Tuesday, June 1, 2021
10:00 p.m.–1:00 a.m.
The Holocaust and its Heritage: Taiwan, East Asia, and Beyond

In July 2018 the Taipei AMA museum, which is dedicated to the memory of the comfort women, opened a year-long exhibition under the title “Anne x Ama: Girls Under Fire in WWII.” The exhibit brought together the memory of Anne Frank and the young Taiwanese girls who were victimized by the Imperial Japanese military. The exhibit is part of a wave of Holocaust-related activities throughout East Asia. China and Japan have found and commemorated their own “Schindlers” (Ho Feng-Shan and Sugihara Chiune).
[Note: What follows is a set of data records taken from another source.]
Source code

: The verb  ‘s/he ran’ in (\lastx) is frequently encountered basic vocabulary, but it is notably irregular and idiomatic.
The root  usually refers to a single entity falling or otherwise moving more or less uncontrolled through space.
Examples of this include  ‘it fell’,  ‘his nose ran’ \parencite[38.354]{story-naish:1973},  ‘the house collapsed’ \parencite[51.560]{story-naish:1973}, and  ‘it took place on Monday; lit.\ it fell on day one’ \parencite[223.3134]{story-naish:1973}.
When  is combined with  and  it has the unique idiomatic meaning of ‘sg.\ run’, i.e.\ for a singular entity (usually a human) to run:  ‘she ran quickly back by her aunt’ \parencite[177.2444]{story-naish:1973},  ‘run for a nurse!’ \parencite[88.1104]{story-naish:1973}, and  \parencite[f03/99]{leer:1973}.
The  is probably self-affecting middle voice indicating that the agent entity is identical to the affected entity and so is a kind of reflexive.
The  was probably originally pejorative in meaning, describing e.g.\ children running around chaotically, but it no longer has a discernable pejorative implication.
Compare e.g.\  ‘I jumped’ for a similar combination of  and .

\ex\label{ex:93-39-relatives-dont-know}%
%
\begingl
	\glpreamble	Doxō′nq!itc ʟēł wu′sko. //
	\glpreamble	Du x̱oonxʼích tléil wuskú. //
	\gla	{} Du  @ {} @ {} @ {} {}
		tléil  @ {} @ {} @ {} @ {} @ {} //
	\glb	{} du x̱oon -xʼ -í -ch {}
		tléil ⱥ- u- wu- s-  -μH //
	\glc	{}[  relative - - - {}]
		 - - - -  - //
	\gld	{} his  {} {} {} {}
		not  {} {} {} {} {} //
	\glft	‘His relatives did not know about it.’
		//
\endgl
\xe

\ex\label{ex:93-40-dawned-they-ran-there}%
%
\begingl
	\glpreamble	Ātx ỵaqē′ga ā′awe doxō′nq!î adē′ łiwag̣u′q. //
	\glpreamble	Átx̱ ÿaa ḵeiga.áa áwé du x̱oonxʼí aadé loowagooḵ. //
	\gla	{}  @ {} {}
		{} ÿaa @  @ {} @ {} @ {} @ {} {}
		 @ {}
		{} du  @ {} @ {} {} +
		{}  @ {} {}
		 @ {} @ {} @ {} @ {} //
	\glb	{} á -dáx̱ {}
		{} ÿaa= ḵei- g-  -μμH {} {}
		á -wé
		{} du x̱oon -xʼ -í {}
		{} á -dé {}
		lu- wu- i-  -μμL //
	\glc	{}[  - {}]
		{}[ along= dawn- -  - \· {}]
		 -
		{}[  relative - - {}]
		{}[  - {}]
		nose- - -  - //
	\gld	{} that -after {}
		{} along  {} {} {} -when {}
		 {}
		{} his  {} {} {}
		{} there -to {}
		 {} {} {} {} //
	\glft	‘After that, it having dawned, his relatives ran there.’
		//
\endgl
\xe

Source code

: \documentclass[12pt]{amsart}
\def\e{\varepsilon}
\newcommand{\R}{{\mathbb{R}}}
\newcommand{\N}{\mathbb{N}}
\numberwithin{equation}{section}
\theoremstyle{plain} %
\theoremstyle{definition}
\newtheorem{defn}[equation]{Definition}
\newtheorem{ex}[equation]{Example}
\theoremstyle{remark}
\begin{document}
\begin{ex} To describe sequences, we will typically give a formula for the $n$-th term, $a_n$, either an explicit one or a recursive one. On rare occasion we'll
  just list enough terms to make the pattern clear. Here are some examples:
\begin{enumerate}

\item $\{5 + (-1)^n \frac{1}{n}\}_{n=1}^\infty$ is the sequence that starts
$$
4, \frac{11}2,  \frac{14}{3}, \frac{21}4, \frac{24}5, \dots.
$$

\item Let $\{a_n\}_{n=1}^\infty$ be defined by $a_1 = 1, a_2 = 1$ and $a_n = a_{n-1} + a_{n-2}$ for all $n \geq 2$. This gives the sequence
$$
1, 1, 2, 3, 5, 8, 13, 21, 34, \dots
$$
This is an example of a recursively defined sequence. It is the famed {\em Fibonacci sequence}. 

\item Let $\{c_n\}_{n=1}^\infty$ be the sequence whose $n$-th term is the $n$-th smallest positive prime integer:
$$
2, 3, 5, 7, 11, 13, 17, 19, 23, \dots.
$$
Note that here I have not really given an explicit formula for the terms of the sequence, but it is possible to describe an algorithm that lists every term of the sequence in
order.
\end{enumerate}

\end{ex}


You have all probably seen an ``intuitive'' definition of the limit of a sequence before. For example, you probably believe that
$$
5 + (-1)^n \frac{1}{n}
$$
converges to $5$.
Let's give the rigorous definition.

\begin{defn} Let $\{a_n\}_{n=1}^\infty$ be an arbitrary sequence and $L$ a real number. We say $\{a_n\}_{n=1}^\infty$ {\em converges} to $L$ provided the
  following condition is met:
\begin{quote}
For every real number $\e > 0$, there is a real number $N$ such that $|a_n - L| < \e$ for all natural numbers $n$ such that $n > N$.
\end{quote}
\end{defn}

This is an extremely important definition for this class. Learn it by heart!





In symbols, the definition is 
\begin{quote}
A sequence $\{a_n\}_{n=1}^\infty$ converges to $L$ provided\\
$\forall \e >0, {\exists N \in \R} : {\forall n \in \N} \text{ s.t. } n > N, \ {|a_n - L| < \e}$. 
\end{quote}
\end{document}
Individual victims of Japan’s war and their supporters, along with institutions like the Hiroshima and Nagasaki museums, have increasingly turned to the models of restitution, legal precedents, and memorial practices of the Holocaust.  Seeking to explore the impact of the Holocaust across East Asia, our webinar will bring museum professionals and Academic experts on Taiwan, China, Japan, and Korea to discuss the intersection of East Asian and Holocaust memory cultures. We interrogate the nature of institutional cooperation between museums and memorials, investigate models shared between different memory cultures, and inquire into the extent that one call such connections a global memory culture. The webinar is jointly sponsored by Kyushu University’s UNESCO Chair on Education for Peace, Social Justice and Global Citizenship, Stanford University's Center for East Asian Studies, and the Graduate Institute of Building and Planning, National Taiwan University. The round table will take place June 2nd, 2021 (June 1st for North America). The discussions will be conducted in English.